Ce matin, sur Radio Sarko Europe 1, M. Alain Juppé, maire de Bordeaux, a priori pas particulièrement hostile à un gouvernement dont il fut de façon éphémère le numéro deux de mai à juin 2007, a établi un parallèle entre la France et le Canada, où il a fait un séjour pour des raisons que l'on sait (et « où j'étais un homme parfaitement anonyme ”, précise-t-il). Il a mis en garde contre toute dérive qui consisterait à un trop grand transfert de charges sur les entités locales (régions, départements ou communes en France), expliquant qu'il fallait dorénavant deux ans d'attente pour se faire opérer d'un genou au Canada alors que lui avait vu arriver à son domicile la police en un quart d'heure, du fait du « déclenchement intempestif » du signal d'alarme de sa maison.

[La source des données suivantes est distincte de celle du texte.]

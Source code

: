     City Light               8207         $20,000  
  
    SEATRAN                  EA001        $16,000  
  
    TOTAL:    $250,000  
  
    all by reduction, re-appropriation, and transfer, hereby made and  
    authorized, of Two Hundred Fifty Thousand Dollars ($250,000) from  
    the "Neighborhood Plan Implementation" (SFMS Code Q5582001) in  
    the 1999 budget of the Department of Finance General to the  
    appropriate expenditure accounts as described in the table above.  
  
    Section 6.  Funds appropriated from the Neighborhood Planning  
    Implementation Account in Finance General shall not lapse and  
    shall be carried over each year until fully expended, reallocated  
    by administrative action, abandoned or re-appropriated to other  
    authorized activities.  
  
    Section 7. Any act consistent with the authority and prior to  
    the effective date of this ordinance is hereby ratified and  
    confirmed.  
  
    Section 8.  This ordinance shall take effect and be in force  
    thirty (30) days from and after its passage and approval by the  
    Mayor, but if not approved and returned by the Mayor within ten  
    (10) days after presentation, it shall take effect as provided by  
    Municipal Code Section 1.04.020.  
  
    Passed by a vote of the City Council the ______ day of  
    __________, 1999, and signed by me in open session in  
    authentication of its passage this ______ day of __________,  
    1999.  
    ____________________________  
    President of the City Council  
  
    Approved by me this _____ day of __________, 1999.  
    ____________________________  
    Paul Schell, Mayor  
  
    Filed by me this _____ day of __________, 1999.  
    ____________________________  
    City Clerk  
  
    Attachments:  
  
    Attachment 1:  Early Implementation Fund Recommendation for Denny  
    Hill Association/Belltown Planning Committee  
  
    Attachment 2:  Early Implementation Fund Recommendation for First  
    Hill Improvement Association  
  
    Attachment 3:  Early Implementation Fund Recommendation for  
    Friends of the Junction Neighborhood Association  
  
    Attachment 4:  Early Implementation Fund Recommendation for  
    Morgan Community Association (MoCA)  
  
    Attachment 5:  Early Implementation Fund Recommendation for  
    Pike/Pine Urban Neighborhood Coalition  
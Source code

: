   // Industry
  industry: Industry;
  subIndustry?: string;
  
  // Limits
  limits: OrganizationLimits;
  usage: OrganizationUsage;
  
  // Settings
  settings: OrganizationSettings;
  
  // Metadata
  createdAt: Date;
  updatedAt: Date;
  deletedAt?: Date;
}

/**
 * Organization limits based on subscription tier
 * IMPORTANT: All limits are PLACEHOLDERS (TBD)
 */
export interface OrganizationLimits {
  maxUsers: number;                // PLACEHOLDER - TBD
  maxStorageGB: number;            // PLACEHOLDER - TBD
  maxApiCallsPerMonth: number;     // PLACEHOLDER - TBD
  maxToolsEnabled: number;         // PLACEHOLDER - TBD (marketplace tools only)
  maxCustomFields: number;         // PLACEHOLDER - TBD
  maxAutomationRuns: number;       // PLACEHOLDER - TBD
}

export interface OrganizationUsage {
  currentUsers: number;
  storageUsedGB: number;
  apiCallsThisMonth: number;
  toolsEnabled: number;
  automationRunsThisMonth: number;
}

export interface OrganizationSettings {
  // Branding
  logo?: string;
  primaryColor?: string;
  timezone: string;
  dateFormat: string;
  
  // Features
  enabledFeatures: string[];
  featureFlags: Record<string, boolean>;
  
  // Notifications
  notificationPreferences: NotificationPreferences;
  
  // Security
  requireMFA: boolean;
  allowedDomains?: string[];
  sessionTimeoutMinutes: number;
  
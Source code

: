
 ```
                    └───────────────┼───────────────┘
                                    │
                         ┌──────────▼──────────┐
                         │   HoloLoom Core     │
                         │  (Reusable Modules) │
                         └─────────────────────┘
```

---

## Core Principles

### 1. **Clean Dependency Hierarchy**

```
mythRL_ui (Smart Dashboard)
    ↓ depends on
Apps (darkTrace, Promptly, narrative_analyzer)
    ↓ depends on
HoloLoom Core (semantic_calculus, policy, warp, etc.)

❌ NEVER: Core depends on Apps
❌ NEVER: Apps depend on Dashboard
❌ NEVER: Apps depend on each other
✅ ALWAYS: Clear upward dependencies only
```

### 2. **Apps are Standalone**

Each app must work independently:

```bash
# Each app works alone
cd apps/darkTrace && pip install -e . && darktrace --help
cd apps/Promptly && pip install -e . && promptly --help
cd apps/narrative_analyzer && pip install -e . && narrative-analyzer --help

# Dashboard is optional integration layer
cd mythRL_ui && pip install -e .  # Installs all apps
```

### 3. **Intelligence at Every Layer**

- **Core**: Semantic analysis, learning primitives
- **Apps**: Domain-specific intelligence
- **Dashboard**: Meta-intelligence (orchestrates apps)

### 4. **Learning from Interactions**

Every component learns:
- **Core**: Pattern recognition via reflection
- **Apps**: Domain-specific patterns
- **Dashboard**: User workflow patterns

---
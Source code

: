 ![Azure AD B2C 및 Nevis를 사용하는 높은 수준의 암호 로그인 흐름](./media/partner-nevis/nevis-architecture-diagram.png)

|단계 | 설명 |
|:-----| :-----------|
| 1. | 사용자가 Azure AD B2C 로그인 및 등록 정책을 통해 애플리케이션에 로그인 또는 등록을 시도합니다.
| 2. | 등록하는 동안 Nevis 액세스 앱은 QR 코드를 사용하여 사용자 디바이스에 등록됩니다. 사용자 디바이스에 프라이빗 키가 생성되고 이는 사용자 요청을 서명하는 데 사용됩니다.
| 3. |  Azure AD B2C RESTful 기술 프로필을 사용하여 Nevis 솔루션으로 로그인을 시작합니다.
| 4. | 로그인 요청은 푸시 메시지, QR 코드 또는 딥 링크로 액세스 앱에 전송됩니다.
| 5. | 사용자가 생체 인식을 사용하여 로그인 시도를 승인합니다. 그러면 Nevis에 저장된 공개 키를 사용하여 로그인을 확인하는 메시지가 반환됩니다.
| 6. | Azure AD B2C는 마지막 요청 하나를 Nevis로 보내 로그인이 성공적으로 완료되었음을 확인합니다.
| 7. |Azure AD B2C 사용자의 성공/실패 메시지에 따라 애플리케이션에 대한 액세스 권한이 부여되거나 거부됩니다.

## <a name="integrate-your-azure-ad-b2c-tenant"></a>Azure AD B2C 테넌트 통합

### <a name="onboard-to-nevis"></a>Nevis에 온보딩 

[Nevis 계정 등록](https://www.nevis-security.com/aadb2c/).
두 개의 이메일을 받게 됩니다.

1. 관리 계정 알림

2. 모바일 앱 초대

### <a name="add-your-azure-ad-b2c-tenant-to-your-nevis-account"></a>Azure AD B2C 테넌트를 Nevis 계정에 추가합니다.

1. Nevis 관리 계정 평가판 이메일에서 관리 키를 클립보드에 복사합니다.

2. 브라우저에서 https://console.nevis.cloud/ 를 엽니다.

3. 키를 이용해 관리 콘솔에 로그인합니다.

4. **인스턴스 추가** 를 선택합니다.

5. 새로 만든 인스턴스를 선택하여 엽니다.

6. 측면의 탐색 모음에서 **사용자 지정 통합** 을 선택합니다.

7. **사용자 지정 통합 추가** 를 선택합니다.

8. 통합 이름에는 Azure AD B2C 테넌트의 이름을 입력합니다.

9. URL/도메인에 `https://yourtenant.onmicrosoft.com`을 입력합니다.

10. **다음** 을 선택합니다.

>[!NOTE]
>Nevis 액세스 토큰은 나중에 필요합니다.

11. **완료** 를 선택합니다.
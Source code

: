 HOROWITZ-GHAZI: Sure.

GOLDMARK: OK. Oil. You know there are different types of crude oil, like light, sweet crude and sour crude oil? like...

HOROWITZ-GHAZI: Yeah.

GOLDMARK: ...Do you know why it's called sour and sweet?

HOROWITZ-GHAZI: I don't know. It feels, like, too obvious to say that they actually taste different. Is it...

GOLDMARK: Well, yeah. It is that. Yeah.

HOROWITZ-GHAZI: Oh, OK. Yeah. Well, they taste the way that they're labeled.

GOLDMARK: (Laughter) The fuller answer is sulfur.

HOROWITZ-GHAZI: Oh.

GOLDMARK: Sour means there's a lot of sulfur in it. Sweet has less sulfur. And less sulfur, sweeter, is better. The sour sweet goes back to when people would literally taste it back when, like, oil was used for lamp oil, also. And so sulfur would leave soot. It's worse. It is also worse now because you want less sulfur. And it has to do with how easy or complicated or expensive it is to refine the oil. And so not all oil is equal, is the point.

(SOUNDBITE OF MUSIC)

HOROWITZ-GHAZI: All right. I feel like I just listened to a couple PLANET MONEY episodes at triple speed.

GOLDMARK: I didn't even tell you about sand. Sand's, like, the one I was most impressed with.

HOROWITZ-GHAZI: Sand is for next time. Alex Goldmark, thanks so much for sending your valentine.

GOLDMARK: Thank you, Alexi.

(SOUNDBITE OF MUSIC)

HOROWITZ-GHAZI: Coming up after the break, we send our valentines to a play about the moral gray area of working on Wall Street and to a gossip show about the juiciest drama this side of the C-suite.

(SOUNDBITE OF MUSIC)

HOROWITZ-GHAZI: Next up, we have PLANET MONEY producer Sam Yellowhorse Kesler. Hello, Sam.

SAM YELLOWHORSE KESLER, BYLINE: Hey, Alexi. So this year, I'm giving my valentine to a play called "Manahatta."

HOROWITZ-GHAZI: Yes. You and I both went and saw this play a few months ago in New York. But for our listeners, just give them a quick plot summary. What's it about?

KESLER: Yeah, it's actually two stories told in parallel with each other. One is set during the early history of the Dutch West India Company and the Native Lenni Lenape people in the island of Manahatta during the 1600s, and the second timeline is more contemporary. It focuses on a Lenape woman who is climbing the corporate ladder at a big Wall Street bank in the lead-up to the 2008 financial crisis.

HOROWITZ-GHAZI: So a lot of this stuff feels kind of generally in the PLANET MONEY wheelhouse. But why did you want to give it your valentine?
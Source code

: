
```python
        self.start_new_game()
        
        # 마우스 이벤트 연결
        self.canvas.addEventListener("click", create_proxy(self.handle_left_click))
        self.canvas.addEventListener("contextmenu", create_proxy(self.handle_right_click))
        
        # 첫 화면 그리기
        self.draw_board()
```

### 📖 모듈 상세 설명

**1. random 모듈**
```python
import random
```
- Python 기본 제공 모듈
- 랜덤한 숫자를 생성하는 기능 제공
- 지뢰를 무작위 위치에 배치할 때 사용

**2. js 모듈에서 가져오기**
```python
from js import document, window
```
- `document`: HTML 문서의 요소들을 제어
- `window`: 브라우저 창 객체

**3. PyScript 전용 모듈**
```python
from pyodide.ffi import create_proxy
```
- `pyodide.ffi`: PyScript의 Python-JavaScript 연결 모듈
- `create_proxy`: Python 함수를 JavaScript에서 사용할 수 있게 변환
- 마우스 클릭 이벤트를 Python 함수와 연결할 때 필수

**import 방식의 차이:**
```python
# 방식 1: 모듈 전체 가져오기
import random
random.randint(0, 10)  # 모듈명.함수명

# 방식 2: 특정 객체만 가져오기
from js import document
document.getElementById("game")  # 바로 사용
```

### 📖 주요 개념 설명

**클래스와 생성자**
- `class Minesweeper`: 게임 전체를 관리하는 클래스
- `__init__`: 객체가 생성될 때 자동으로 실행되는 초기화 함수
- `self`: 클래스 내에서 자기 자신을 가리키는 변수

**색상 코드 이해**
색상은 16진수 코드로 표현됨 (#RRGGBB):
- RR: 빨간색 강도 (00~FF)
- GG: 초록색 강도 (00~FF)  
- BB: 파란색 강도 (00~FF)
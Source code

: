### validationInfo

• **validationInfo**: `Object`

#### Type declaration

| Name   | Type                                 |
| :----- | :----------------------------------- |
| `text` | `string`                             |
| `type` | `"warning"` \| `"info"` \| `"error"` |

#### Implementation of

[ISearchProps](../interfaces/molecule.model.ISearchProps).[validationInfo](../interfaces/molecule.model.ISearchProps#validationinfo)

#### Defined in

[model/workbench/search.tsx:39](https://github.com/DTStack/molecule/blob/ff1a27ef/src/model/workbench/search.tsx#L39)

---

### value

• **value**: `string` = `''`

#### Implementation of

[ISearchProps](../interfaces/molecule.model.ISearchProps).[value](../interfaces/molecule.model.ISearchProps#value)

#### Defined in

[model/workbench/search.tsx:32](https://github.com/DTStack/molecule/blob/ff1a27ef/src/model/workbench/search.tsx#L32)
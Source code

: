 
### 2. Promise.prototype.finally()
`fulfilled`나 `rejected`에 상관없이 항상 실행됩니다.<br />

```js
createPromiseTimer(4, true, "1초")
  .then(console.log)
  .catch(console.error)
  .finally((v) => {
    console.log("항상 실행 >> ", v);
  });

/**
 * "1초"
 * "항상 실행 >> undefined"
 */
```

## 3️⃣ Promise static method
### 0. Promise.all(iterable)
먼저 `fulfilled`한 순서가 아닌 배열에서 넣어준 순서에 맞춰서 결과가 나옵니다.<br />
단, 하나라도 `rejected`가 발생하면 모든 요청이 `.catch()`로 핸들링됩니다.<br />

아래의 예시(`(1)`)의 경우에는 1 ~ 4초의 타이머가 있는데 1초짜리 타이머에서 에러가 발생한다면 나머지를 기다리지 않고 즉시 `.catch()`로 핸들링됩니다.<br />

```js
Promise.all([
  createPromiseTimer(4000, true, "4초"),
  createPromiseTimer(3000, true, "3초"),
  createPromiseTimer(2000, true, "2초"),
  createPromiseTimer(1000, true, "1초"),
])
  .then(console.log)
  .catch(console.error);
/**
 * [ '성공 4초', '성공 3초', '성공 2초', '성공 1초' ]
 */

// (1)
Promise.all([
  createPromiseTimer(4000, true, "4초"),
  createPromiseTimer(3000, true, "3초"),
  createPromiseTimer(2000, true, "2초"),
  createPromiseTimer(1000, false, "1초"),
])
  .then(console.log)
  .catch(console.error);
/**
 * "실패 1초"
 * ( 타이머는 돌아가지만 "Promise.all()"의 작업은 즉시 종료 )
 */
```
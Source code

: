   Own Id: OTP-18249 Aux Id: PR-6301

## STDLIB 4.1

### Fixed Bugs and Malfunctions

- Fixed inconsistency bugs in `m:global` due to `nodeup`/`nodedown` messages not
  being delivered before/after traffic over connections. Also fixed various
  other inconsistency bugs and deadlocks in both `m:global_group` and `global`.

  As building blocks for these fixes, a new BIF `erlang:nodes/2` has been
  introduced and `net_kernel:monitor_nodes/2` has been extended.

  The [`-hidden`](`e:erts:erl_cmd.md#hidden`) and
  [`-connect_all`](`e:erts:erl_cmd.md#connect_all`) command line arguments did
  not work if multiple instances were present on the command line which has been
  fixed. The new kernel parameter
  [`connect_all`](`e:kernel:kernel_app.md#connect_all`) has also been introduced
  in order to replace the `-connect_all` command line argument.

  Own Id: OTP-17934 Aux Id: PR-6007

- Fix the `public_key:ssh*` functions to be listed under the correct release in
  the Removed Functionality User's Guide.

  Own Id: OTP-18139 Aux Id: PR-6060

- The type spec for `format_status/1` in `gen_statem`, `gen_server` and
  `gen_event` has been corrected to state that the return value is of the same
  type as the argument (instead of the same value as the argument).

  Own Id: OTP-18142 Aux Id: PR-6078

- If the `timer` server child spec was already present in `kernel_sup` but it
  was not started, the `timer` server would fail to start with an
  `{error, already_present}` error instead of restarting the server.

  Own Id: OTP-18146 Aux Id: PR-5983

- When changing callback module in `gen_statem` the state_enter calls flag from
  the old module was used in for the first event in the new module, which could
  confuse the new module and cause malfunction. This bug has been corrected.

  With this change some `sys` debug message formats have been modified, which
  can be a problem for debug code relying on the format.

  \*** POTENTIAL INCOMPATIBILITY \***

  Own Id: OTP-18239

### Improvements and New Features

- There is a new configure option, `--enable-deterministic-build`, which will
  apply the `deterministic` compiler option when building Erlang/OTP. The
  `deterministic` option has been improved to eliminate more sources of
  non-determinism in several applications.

Ce système français, bâti au lendemain de la Seconde Guerre mondiale a peut-être des défauts, mais il ne faudrait pas, en les enlevant tous, faire perdre tous les « acquis sociaux » pour lesquels nos ancêtres se sont battus afin d'en faire un système à la dérive tel que même le couple Clinton, armé de bonnes intentions, et qui avait constaté que 37 millions de citoyens américains étaient exclus du système de santé à son arrivée au pouvoir, n'a pas réussi à redresser dans le sens d'un meilleur service rendu au public, comme le montrait hier ce documentaire sur les trente années de vie du couple Clinton.